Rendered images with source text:
================================
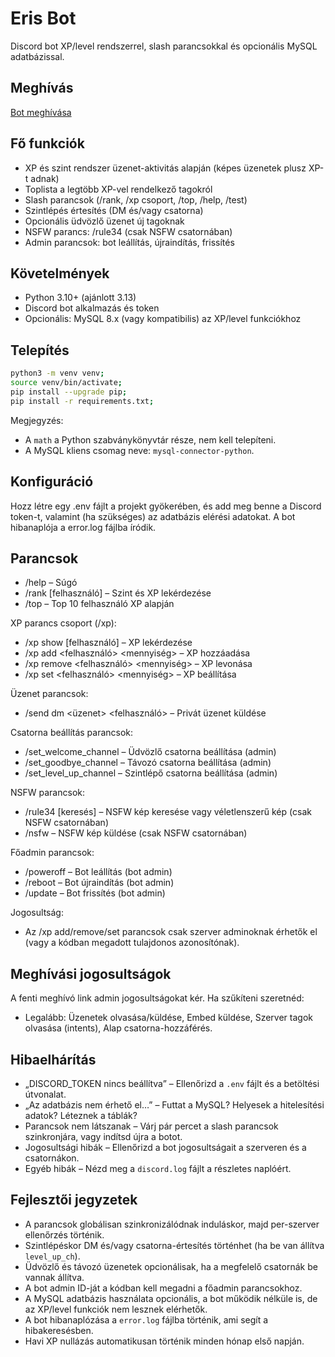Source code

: # Eris Bot

Discord bot XP/level rendszerrel, slash parancsokkal és opcionális MySQL adatbázissal.

## Meghívás
[Bot meghívása](https://discord.com/oauth2/authorize?client_id=1412928677980930108&permissions=8&integration_type=0&scope=bot)

## Fő funkciók
- XP és szint rendszer üzenet-aktivitás alapján (képes üzenetek plusz XP-t adnak)
- Toplista a legtöbb XP-vel rendelkező tagokról
- Slash parancsok (/rank, /xp csoport, /top, /help, /test)
- Szintlépés értesítés (DM és/vagy csatorna)
- Opcionális üdvözlő üzenet új tagoknak
- NSFW parancs: /rule34 (csak NSFW csatornában)
- Admin parancsok: bot leállítás, újraindítás, frissítés

## Követelmények
- Python 3.10+ (ajánlott 3.13)
- Discord bot alkalmazás és token
- Opcionális: MySQL 8.x (vagy kompatibilis) az XP/level funkciókhoz

## Telepítés
```bash
python3 -m venv venv; 
source venv/bin/activate; 
pip install --upgrade pip; 
pip install -r requirements.txt; 
```
Megjegyzés:
- A `math` a Python szabványkönyvtár része, nem kell telepíteni.
- A MySQL kliens csomag neve: `mysql-connector-python`.

## Konfiguráció
Hozz létre egy .env fájlt a projekt gyökerében, és add meg benne a Discord token-t, valamint (ha szükséges) az adatbázis elérési adatokat. A bot hibanaplója a error.log fájlba íródik.

## Parancsok
- /help – Súgó
- /rank [felhasználó] – Szint és XP lekérdezése
- /top – Top 10 felhasználó XP alapján

XP parancs csoport (/xp):
- /xp show [felhasználó] – XP lekérdezése
- /xp add <felhasználó> <mennyiség> – XP hozzáadása
- /xp remove <felhasználó> <mennyiség> – XP levonása
- /xp set <felhasználó> <mennyiség> – XP beállítása

Üzenet parancsok:
- /send dm <üzenet> <felhasználó> – Privát üzenet küldése

Csatorna beállítás parancsok:
- /set_welcome_channel <csatorna> – Üdvözlő csatorna beállítása (admin)
- /set_goodbye_channel <csatorna> – Távozó csatorna beállítása (admin)
- /set_level_up_channel <csatorna> – Szintlépő csatorna beállítása (admin)

NSFW parancsok:
- /rule34 [keresés] – NSFW kép keresése vagy véletlenszerű kép (csak NSFW csatornában)
- /nsfw – NSFW kép küldése (csak NSFW csatornában)

Főadmin parancsok:
- /poweroff – Bot leállítás (bot admin)
- /reboot – Bot újraindítás (bot admin)
- /update – Bot frissítés (bot admin)

Jogosultság:
- Az /xp add/remove/set parancsok csak szerver adminoknak érhetők el (vagy a kódban megadott tulajdonos azonosítónak).

## Meghívási jogosultságok
A fenti meghívó link admin jogosultságokat kér. Ha szűkíteni szeretnéd:
- Legalább: Üzenetek olvasása/küldése, Embed küldése, Szerver tagok olvasása (intents), Alap csatorna-hozzáférés.

## Hibaelhárítás
- „DISCORD_TOKEN nincs beállítva” – Ellenőrizd a `.env` fájlt és a betöltési útvonalat.
- „Az adatbázis nem érhető el…” – Futtat a MySQL? Helyesek a hitelesítési adatok? Léteznek a táblák?
- Parancsok nem látszanak – Várj pár percet a slash parancsok szinkronjára, vagy indítsd újra a botot.
- Jogosultsági hibák – Ellenőrizd a bot jogosultságait a szerveren és a csatornákon.
- Egyéb hibák – Nézd meg a `discord.log` fájlt a részletes naplóért.

## Fejlesztői jegyzetek
- A parancsok globálisan szinkronizálódnak induláskor, majd per-szerver ellenőrzés történik.
- Szintlépéskor DM és/vagy csatorna-értesítés történhet (ha be van állítva `level_up_ch`).
- Üdvözlő és távozó üzenetek opcionálisak, ha a megfelelő csatornák be vannak állítva.
- A bot admin ID-ját a kódban kell megadni a főadmin parancsokhoz.
- A MySQL adatbázis használata opcionális, a bot működik nélküle is, de az XP/level funkciók nem lesznek elérhetők.
- A bot hibanaplózása a `error.log` fájlba történik, ami segít a hibakeresésben.
- Havi XP nullázás automatikusan történik minden hónap első napján.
================================
Retype only this portion of the data above: the line containing "Discord bot XP/level", the line containing "## Konfiguráció", and all lines between them, exactly.

Discord bot XP/level rendszerrel, slash parancsokkal és opcionális MySQL adatbázissal.

## Meghívás
[Bot meghívása](https://discord.com/oauth2/authorize?client_id=1412928677980930108&permissions=8&integration_type=0&scope=bot)

## Fő funkciók
- XP és szint rendszer üzenet-aktivitás alapján (képes üzenetek plusz XP-t adnak)
- Toplista a legtöbb XP-vel rendelkező tagokról
- Slash parancsok (/rank, /xp csoport, /top, /help, /test)
- Szintlépés értesítés (DM és/vagy csatorna)
- Opcionális üdvözlő üzenet új tagoknak
- NSFW parancs: /rule34 (csak NSFW csatornában)
- Admin parancsok: bot leállítás, újraindítás, frissítés

## Követelmények
- Python 3.10+ (ajánlott 3.13)
- Discord bot alkalmazás és token
- Opcionális: MySQL 8.x (vagy kompatibilis) az XP/level funkciókhoz

## Telepítés
```bash
python3 -m venv venv; 
source venv/bin/activate; 
pip install --upgrade pip; 
pip install -r requirements.txt; 
```
Megjegyzés:
- A `math` a Python szabványkönyvtár része, nem kell telepíteni.
- A MySQL kliens csomag neve: `mysql-connector-python`.

## Konfiguráció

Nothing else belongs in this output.